**WHAT IS BEING ASKED**
Copy out every line of the data where the word "memory" is found.

*** DATASET ***

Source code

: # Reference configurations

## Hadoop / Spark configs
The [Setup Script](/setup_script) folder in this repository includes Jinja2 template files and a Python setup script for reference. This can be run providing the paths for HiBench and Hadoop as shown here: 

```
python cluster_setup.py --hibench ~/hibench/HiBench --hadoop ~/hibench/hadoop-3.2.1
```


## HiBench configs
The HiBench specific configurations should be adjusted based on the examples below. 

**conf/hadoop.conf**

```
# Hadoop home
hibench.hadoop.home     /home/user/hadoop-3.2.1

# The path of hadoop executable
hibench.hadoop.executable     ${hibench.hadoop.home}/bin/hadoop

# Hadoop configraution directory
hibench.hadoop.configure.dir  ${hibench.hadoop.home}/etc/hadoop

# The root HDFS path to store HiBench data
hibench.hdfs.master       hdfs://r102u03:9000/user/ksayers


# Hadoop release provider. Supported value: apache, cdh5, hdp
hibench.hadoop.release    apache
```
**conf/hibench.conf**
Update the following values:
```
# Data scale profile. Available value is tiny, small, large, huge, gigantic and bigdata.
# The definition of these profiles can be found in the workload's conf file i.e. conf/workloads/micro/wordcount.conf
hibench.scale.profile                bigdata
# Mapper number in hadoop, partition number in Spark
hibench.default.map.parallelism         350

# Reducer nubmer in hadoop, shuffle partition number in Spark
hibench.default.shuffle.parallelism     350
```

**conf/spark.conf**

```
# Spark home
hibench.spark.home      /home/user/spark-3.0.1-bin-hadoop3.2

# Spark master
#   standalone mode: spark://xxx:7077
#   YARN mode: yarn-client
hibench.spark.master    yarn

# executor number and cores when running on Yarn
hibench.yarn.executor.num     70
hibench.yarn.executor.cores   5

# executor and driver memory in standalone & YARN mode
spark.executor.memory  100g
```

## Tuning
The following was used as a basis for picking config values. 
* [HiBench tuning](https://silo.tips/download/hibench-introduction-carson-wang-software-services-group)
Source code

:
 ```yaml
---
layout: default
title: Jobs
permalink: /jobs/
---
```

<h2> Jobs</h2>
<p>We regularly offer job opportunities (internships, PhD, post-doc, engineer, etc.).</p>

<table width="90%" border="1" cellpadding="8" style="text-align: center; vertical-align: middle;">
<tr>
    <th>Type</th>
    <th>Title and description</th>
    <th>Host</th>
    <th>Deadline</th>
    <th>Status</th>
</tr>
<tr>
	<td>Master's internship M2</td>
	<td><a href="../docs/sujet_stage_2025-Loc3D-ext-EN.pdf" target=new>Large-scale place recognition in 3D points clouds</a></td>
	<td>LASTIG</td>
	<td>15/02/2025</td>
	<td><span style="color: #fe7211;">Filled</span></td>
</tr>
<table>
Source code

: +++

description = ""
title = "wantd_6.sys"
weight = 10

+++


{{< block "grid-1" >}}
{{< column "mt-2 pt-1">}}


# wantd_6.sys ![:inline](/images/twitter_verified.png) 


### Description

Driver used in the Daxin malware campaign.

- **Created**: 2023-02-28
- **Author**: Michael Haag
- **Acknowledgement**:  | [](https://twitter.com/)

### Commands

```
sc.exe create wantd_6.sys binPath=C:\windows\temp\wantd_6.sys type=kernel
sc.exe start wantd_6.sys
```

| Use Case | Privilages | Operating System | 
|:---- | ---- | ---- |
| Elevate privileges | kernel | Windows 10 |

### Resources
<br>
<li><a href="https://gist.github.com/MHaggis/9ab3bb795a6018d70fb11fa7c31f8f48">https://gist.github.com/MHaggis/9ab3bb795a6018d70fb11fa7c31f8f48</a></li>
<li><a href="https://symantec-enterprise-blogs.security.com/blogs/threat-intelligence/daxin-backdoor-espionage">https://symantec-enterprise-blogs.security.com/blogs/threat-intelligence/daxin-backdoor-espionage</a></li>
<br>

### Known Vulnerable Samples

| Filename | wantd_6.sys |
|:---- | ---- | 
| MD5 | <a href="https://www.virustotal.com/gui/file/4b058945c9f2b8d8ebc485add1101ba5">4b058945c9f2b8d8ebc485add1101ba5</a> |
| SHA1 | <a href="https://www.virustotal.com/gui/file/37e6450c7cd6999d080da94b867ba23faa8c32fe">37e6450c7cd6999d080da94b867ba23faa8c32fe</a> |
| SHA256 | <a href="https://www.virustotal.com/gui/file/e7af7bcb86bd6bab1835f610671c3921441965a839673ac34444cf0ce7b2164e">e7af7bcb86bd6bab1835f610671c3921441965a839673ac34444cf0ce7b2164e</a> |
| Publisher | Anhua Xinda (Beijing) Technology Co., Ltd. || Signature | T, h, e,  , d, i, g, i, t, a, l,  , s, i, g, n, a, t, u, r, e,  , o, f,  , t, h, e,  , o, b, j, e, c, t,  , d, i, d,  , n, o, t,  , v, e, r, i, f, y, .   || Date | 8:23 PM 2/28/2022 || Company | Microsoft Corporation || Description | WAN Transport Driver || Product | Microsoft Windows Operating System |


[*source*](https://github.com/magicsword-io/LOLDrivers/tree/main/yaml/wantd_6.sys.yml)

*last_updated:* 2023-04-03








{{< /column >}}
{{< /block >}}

*** End of DATASET ***

**RESPONSE AREA**
# executor and driver memory in standalone & YARN mode
spark.executor.memory  100g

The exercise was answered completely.